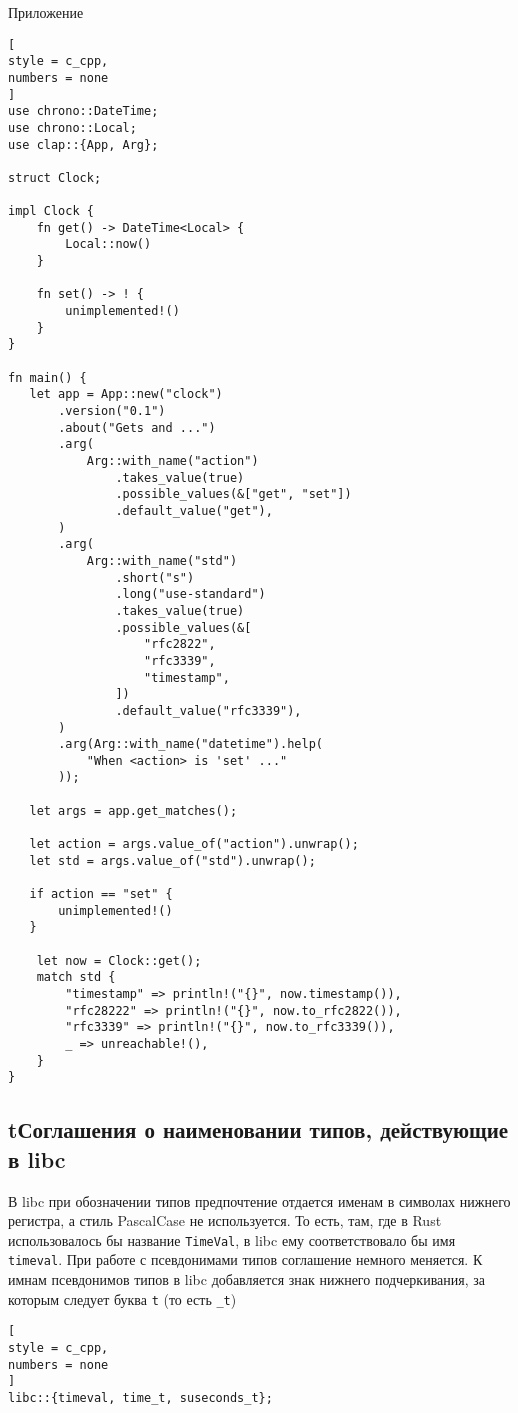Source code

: \documentclass[%
	11pt,
	a4paper,
	utf8,
		]{article}
\begin{document}
Приложение
\begin{lstlisting}[
style = c_cpp,
numbers = none
]
use chrono::DateTime;
use chrono::Local;
use clap::{App, Arg};

struct Clock;

impl Clock {
    fn get() -> DateTime<Local> {
        Local::now()
    }

    fn set() -> ! {
        unimplemented!()
    }
}

fn main() {
   let app = App::new("clock")
       .version("0.1")
       .about("Gets and ...")
       .arg(
           Arg::with_name("action")
               .takes_value(true)
               .possible_values(&["get", "set"])
               .default_value("get"),
       )
       .arg(
           Arg::with_name("std")
               .short("s")
               .long("use-standard")
               .takes_value(true)
               .possible_values(&[
                   "rfc2822",
                   "rfc3339",
                   "timestamp",
               ])
               .default_value("rfc3339"),
       )
       .arg(Arg::with_name("datetime").help(
           "When <action> is 'set' ..."
       ));
       
   let args = app.get_matches();
   
   let action = args.value_of("action").unwrap();
   let std = args.value_of("std").unwrap();
   
   if action == "set" {
       unimplemented!()
   }

    let now = Clock::get();
    match std {
        "timestamp" => println!("{}", now.timestamp()),
        "rfc28222" => println!("{}", now.to_rfc2822()),
        "rfc3339" => println!("{}", now.to_rfc3339()),
        _ => unreachable!(),
    }
}
\end{lstlisting}

\subsection{tСоглашения о наименовании типов, действующие в libc}

В libc при обозначении типов предпочтение отдается именам в символах нижнего регистра, а стиль PascalCase не используется. То есть, там, где в Rust использовалось бы название \verb|TimeVal|, в libc ему соответствовало бы имя \verb|timeval|. При работе с псевдонимами типов соглашение немного меняется. К имнам псевдонимов типов в libc добавляется знак нижнего подчеркивания, за которым следует буква \verb|t| (то есть \verb|_t|)
\begin{lstlisting}[
style = c_cpp,
numbers = none
]
libc::{timeval, time_t, suseconds_t};
\end{lstlisting}
\end{document}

*****

### WHAT THIS TASK INVOLVES
Your reply is one number: how many lines of the records above contain the word "Local".

### RESULT
3